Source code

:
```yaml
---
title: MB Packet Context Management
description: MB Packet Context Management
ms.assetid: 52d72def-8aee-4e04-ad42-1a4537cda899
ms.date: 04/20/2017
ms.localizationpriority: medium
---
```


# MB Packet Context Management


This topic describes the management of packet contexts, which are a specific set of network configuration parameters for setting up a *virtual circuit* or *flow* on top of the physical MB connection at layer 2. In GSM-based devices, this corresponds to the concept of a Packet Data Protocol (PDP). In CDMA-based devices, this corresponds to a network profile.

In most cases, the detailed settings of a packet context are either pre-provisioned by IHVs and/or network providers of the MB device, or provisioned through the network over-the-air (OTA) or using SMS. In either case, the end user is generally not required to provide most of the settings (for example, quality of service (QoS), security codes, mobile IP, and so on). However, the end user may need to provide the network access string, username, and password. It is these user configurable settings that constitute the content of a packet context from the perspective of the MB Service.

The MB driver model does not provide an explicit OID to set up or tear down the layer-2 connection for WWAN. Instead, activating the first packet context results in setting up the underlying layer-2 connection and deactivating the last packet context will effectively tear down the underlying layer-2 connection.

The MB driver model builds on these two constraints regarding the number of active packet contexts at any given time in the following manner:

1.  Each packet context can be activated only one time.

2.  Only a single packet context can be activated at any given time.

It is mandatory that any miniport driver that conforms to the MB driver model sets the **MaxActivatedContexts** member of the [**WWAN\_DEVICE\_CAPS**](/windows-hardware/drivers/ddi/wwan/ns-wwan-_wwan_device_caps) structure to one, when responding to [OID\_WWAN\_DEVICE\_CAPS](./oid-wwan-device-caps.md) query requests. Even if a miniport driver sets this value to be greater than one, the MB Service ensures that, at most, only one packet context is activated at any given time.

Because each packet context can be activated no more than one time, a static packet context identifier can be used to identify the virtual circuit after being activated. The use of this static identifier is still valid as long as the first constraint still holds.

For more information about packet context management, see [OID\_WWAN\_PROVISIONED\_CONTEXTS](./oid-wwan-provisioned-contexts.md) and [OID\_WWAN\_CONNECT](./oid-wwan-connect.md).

+ + +

## Exercise requirements
Look in the material above for the line with "# MB Packet Context Management" and the line with "This topic describes", and transcribe exactly those lines and all lines between them, nothing more.

## Your solution
# MB Packet Context Management


This topic describes the management of packet contexts, which are a specific set of network configuration parameters for setting up a *virtual circuit* or *flow* on top of the physical MB connection at layer 2. In GSM-based devices, this corresponds to the concept of a Packet Data Protocol (PDP). In CDMA-based devices, this corresponds to a network profile.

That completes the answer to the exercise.